> _Task item_: Some lines below hold "subDeviations". Pick them out and copy them.
---+---
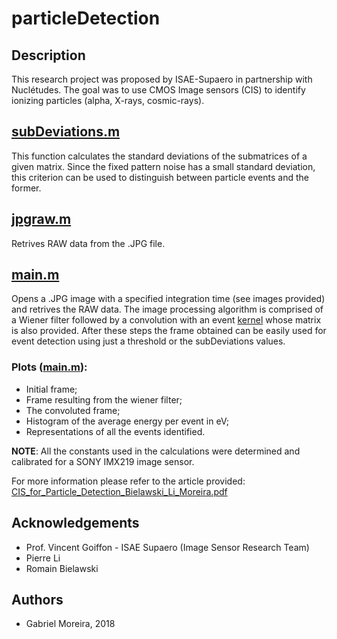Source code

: # particleDetection

## Description
This research project was proposed by ISAE-Supaero in partnership with Nuclétudes.
The goal was to use CMOS Image sensors (CIS) to identify ionizing particles (alpha, X-rays, cosmic-rays).

## [subDeviations.m](particleDetection/SubDeviations.m)
This function calculates the standard deviations of the submatrices of a given matrix. Since the fixed pattern noise has a small standard deviation, this criterion can be used to distinguish between particle events and the former.

## [jpgraw.m](particleDetection/jpgraw.m)
Retrives RAW data from the .JPG file.

## [main.m](particleDetection/main.m)
Opens a .JPG image with a specified integration time (see images provided) and retrives the RAW data. The image processing algorithm is comprised of a Wiener filter followed by a convolution with an event [kernel](particleDetection/kernel.mat) whose matrix is also provided. After these steps the frame obtained can be easily used for event detection using just a threshold or the subDeviations values. 

### Plots ([main.m](particleDetection/main.m )): 
* Initial frame; 
* Frame resulting from the wiener filter; 
* The convoluted frame; 
* Histogram of the average energy per event in eV; 
* Representations of all the events identified.

**NOTE**: All the constants used in the calculations were determined and calibrated for a SONY IMX219 image sensor.

For more information please refer to the article provided: [CIS_for_Particle_Detection_Bielawski_Li_Moreira.pdf]( particleDetection/CIS_for_Particle_Detection_Bielawski_Li_Moreira.pdf)

## Acknowledgements
* Prof. Vincent Goiffon - ISAE Supaero (Image Sensor Research Team)
* Pierre Li
* Romain Bielawski

## Authors
* Gabriel Moreira, 2018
---+---
> _Output_:
## [subDeviations.m](particleDetection/SubDeviations.m)
Opens a .JPG image with a specified integration time (see images provided) and retrives the RAW data. The image processing algorithm is comprised of a Wiener filter followed by a convolution with an event [kernel](particleDetection/kernel.mat) whose matrix is also provided. After these steps the frame obtained can be easily used for event detection using just a threshold or the subDeviations values. 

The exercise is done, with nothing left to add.